1. La cité des anges

Par Neila
Notes de l’auteur : Ceci est le premier mouvement (arc/partie) d’une histoire qui en compte plusieurs. Vous pouvez accéder aux autres en allant sur mon profil -> https://www.plumedargent.fr/membre/neila
En espérant que la lecture vous plaise ! ^w^

C’était le solstice d’été, l’anniversaire d’Hayalee et le jour de l’année qu’elle détestait le plus.

Dans la lueur de l’aurore, les tombes blanches du cimetière scintillaient comme de la neige. Un bien beau spectacle pour un bien mauvais moment. Debout derrière ses grands-parents et sa grande sœur, Hayalee réprima un bâillement. Sa grand-mère s’accroupit avec difficulté pour déposer le bouquet d’astroemeria sur la pierre tombale. Les boucles de ses cheveux semblaient plus grises, aujourd’hui, fatiguées, comme sa voix :

— Déjà quinze ans, dit Isilna. Quinze ans que les anges ont emporté son âme pour la ramener auprès du Seigneur.

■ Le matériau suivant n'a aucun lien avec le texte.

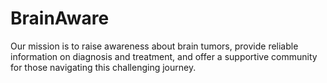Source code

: # BrainAware
Our mission is to raise awareness about brain tumors, provide reliable information on diagnosis and treatment, and offer a supportive community for those navigating this challenging journey.
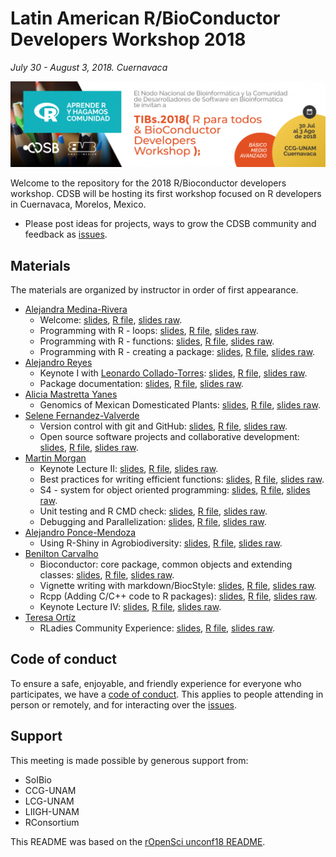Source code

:# Latin American R/BioConductor Developers Workshop 2018

_July 30 - August 3, 2018. Cuernavaca_

![](images/Banner_big-1200x327.png)

Welcome to the repository for the 2018 R/Bioconductor developers workshop. CDSB will be hosting its first workshop focused on R developers in Cuernavaca, Morelos, Mexico.

* Please post ideas for projects, ways to grow the CDSB community and feedback as [issues](https://github.com/ComunidadBioInfo/rbioc18/issues/).

## Materials

The materials are organized by instructor in order of first appearance.

* [Alejandra Medina-Rivera](http://liigh.unam.mx/amedina/)
    - Welcome: [slides](), [R file](), [slides raw]().
    - Programming with R - loops: [slides](), [R file](), [slides raw]().
    - Programming with R - functions: [slides](), [R file](), [slides raw]().
    - Programming with R - creating a package: [slides](), [R file](), [slides raw]().
* [Alejandro Reyes](http://alejandroreyes.org/)
     - Keynote I with [Leonardo Collado-Torres](http://lcolladotor.github.io): [slides](), [R file](), [slides raw]().
    - Package documentation: [slides](), [R file](), [slides raw]().
* [Alicia Mastretta Yanes](http://mastrettayanes-lab.org/)
    - Genomics of Mexican Domesticated Plants: [slides](), [R file](), [slides raw]().
* [Selene Fernandez-Valverde](https://www.linkedin.com/in/selenefernandez/)
    - Version control with git and GitHub: [slides](), [R file](), [slides raw]().
    - Open source software projects and collaborative development: [slides](), [R file](), [slides raw]().
* [Martin Morgan](https://www.roswellpark.org/martin-morgan)
    - Keynote Lecture II: [slides](), [R file](), [slides raw]().
    - Best practices for writing efficient functions: [slides](), [R file](), [slides raw]().
    - S4 - system for object oriented programming: [slides](), [R file](), [slides raw]().
    - Unit testing and R CMD check: [slides](), [R file](), [slides raw]().
    - Debugging and Parallelization: [slides](), [R file](), [slides raw]().
* [Alejandro Ponce-Mendoza](https://github.com/APonce73)
    - Using R-Shiny in Agrobiodiversity: [slides](), [R file](), [slides raw]().
* [Benilton Carvalho](https://scholar.google.com/citations?user=44vQTS4AAAAJ&hl=en)
    - Bioconductor: core package, common objects and extending classes: [slides](), [R file](), [slides raw]().
    - Vignette writing with markdown/BiocStyle: [slides](), [R file](), [slides raw]().
    - Rcpp (Adding C/C++ code to R packages): [slides](), [R file](), [slides raw]().
    - Keynote Lecture IV: [slides](), [R file](), [slides raw]().
* [Teresa Ortíz](http://www.teresa-ortiz.com/eng)
    - RLadies Community Experience: [slides](), [R file](), [slides raw]().
     

## Code of conduct

To ensure a safe, enjoyable, and friendly experience for everyone who participates, we have a [code of conduct](https://github.com/ComunidadBioInfo/R-BioConductor-Developers-Workshop-2018/blob/master/R-Bioconductor-2018_Program.rmd#code-of-conduct).  This applies to people attending in person or remotely, and for interacting over the [issues](https://github.com/ComunidadBioInfo/rbioc18/issues/).

## Support

This meeting is made possible by generous support from:

- SoIBio
- CCG-UNAM
- LCG-UNAM
- LIIGH-UNAM
- RConsortium

This README was based on the [rOpenSci unconf18 README](https://raw.githubusercontent.com/ropensci/unconf18/master/README.md).
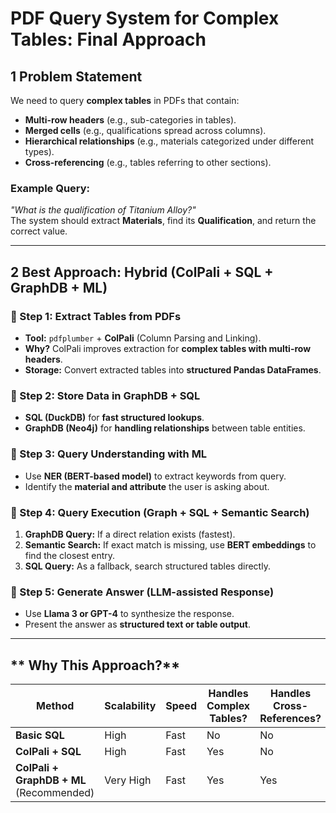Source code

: # PDF Query System for Complex Tables: Final Approach

## 1 Problem Statement
We need to query **complex tables** in PDFs that contain:
- **Multi-row headers** (e.g., sub-categories in tables).
- **Merged cells** (e.g., qualifications spread across columns).
- **Hierarchical relationships** (e.g., materials categorized under different types).
- **Cross-referencing** (e.g., tables referring to other sections).

### Example Query:
_"What is the qualification of Titanium Alloy?"_  
The system should extract **Materials**, find its **Qualification**, and return the correct value.

---
## 2 Best Approach: Hybrid (ColPali + SQL + GraphDB + ML)
### **🔹 Step 1: Extract Tables from PDFs**
- **Tool:** `pdfplumber` + **ColPali** (Column Parsing and Linking).  
- **Why?** ColPali improves extraction for **complex tables with multi-row headers**.  
- **Storage:** Convert extracted tables into **structured Pandas DataFrames**.

### **🔹 Step 2: Store Data in GraphDB + SQL**
- **SQL (DuckDB)** for **fast structured lookups**.
- **GraphDB (Neo4j)** for **handling relationships** between table entities.

### **🔹 Step 3: Query Understanding with ML**
- Use **NER (BERT-based model)** to extract keywords from query.
- Identify the **material and attribute** the user is asking about.

### **🔹 Step 4: Query Execution (Graph + SQL + Semantic Search)**
1. **GraphDB Query:** If a direct relation exists (fastest).  
2. **Semantic Search:** If exact match is missing, use **BERT embeddings** to find the closest entry.  
3. **SQL Query:** As a fallback, search structured tables directly.

### **🔹 Step 5: Generate Answer (LLM-assisted Response)**
- Use **Llama 3 or GPT-4** to synthesize the response.
- Present the answer as **structured text or table output**.

---
## ** Why This Approach?**
| **Method** | **Scalability** | **Speed** | **Handles Complex Tables?** | **Handles Cross-References?** |
|------------|---------------|----------|------------------------|---------------------|
| **Basic SQL** | High |  Fast |  No |  No |
| **ColPali + SQL** |  High |  Fast |  Yes |  No |
| **ColPali + GraphDB + ML** (Recommended) | Very High |  Fast |  Yes |  Yes |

Mylina lui attrapa le bras pour l’aider à se relever. La grand-mère s’y cramponna, comme si sa petite-fille était la seule chose qui l’empêchait de s’effondrer. Mylina, elle, était droite ; digne dans sa toge d’apprentie juge, mais belle, aussi, même le visage abîmé par la tristesse.

À leurs côtés, Phylias avait ôté son béret qu’il tenait serré contre sa poitrine. Tandis que sa femme entamait une prière, il jeta un œil par-dessus son épaule et haussa un sourcil en découvrant Hayalee en retrait :

— Eh ben alors, gamine ? Tu vas rester plantée là comme un radis ?

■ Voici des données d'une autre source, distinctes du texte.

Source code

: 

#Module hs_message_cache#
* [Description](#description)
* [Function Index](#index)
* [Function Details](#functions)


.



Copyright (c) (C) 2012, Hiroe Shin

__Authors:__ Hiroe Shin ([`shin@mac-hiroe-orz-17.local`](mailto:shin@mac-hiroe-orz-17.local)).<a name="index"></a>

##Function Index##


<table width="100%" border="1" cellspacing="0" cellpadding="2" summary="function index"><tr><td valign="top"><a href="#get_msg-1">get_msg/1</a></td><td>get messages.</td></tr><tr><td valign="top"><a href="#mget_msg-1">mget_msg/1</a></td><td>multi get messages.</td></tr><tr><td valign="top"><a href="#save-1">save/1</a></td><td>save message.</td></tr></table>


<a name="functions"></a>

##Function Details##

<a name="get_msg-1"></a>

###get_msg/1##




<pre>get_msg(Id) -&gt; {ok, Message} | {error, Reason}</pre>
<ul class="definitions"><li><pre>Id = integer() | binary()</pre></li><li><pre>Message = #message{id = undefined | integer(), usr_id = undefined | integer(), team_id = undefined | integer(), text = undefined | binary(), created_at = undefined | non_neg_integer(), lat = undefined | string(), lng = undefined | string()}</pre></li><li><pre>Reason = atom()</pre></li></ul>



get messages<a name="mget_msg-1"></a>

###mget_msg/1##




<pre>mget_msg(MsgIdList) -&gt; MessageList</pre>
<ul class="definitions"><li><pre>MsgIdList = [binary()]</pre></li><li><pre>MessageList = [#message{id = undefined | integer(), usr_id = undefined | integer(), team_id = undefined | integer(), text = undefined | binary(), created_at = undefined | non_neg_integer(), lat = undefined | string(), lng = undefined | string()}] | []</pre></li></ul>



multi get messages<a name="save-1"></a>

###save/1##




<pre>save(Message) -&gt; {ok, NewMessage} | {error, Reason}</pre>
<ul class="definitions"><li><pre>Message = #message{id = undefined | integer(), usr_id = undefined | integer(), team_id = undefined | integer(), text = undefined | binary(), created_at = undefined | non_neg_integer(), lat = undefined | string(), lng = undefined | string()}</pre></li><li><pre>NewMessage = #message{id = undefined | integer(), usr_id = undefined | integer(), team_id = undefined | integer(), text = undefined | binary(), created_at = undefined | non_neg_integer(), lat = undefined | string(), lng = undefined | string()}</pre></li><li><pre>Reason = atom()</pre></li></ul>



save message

Il leva le bras dans une invitation à laquelle Hayalee ne put résister. Elle se réfugia contre son grand-père avec plaisir. Ses yeux tombèrent sur la stèle et la joie s’évapora.

« Karïl Hélé Draïs,

994-1023

Une fille,

Une épouse,

Une mère. »

— Vous avez préparé vos lettres ? demanda Isilna après qu’elle eut fini de remercier les dix archanges.

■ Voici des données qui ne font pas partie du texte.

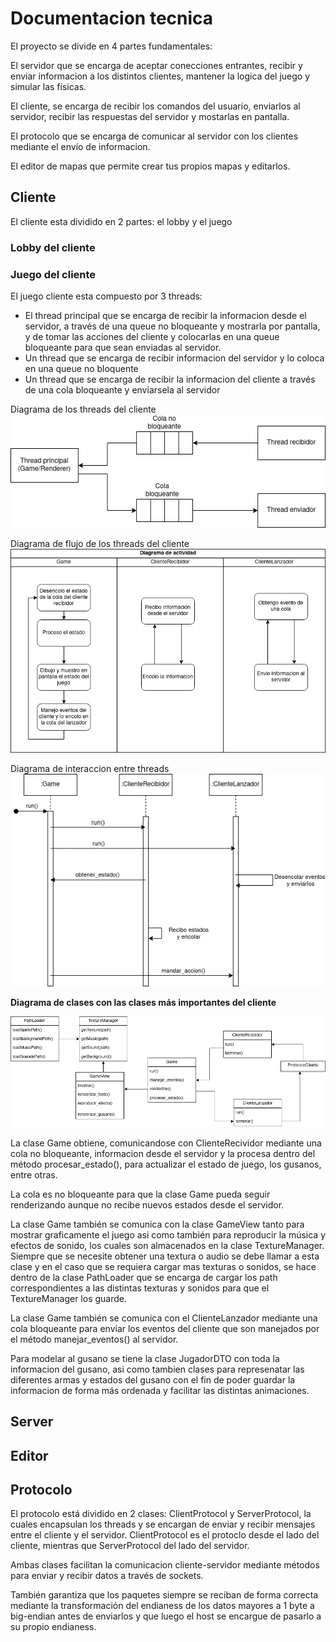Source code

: # Documentacion tecnica

El proyecto se divide en 4 partes fundamentales: 

El servidor que se encarga de aceptar conecciones entrantes, recibir y enviar informacion a los distintos clientes, mantener la logica del juego y simular las físicas.

El cliente, se encarga de recibir los comandos del usuario, enviarlos al servidor, recibir las respuestas del servidor y mostarlas en pantalla.

El protocolo que se encarga de comunicar al servidor con los clientes mediante el envío de informacion.

El editor de mapas que permite crear tus propios mapas y editarlos.

## Cliente

El cliente esta dividido en 2 partes: el lobby y el juego

### Lobby del cliente

### Juego del cliente

El juego cliente esta compuesto por 3 threads:
- El thread principal que se encarga de recibir la informacion desde el servidor, a través de una queue no bloqueante y mostrarla por pantalla, y de tomar las acciones del cliente y colocarlas en una queue bloqueante para que sean enviadas al servidor.
- Un thread que se encarga de recibir informacion del servidor y lo coloca en una queue no bloquente
- Un thread que se encarga de recibir la informacion del cliente a través de una cola bloqueante y enviarsela al servidor

Diagrama de los threads del cliente
![img](imagenes/diagrama_thread_cliente_worms.drawio.png)

Diagrama de flujo de los threads del cliente
![img](imagenes/diagrama_actividad_cliente.drawio.png)


Diagrama de interaccion entre threads
![img](imagenes/diagrama_interaccion_threads.drawio.png)

**Diagrama de clases con las clases más importantes del cliente**

![img](imagenes/clases_importantes_cliente.png)

La clase Game obtiene, comunicandose con ClienteRecividor mediante una cola no bloqueante, informacion desde el servidor y la procesa dentro del método procesar_estado(), para actualizar el estado de juego, los gusanos, entre otras.

La cola es no bloqueante para que la clase Game pueda seguir renderizando aunque no recibe nuevos estados desde el servidor.

La clase Game también se comunica con la clase GameView tanto para mostrar graficamente el juego asi como también para reproducir la música y efectos de sonido, los cuales son almacenados en la clase TextureManager. Siempre que se necesite obtener una textura o audio se debe llamar a esta clase y en el caso que se requiera cargar mas texturas o sonidos, se hace dentro de la clase PathLoader que se encarga de cargar los path correspondientes a las distintas texturas y sonidos para que el TextureManager los guarde.

La clase Game también se comunica con el ClienteLanzador mediante una cola bloqueante para enviar los eventos del cliente que son manejados por el método manejar_eventos() al servidor.

Para modelar al gusano se tiene la clase JugadorDTO con toda la informacion del gusano, asi como tambien clases para represenatar las diferentes armas y estados del gusano con el fin de poder guardar la informacion de forma más ordenada y facilitar las distintas animaciones.


## Server


## Editor


## Protocolo

El protocolo está dividido en 2 clases: ClientProtocol y ServerProtocol, la cuales encapsulan los threads y se encargan de enviar y recibir mensajes entre el cliente y el servidor. ClientProtocol es el protoclo desde el lado del cliente, mientras que ServerProtocol del lado del servidor.

Ambas clases facilitan la comunicacion cliente-servidor mediante métodos para enviar y recibir datos a través de sockets.

También garantiza que los paquetes siempre se reciban de forma correcta mediante la transformación del endianess de los datos mayores a 1 byte a big-endian antes de enviarlos y que luego el host se encargue de pasarlo a su propio endianess.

Mylina glissa la main dans sa sacoche et en tira une jolie feuille de papier incrustée de pétales de fleur. Le cœur d’Hayalee bondit : elle n’avait rien préparé – rien qui soit digne de l’instant, en tout cas. Fouillant sa besace, elle trouva un petit rouleau de parchemin écrabouillé sous ses livres de cours.

— C’est tout ? commenta sa grand-mère en avisant le mot froissé dans la main d’Hayalee.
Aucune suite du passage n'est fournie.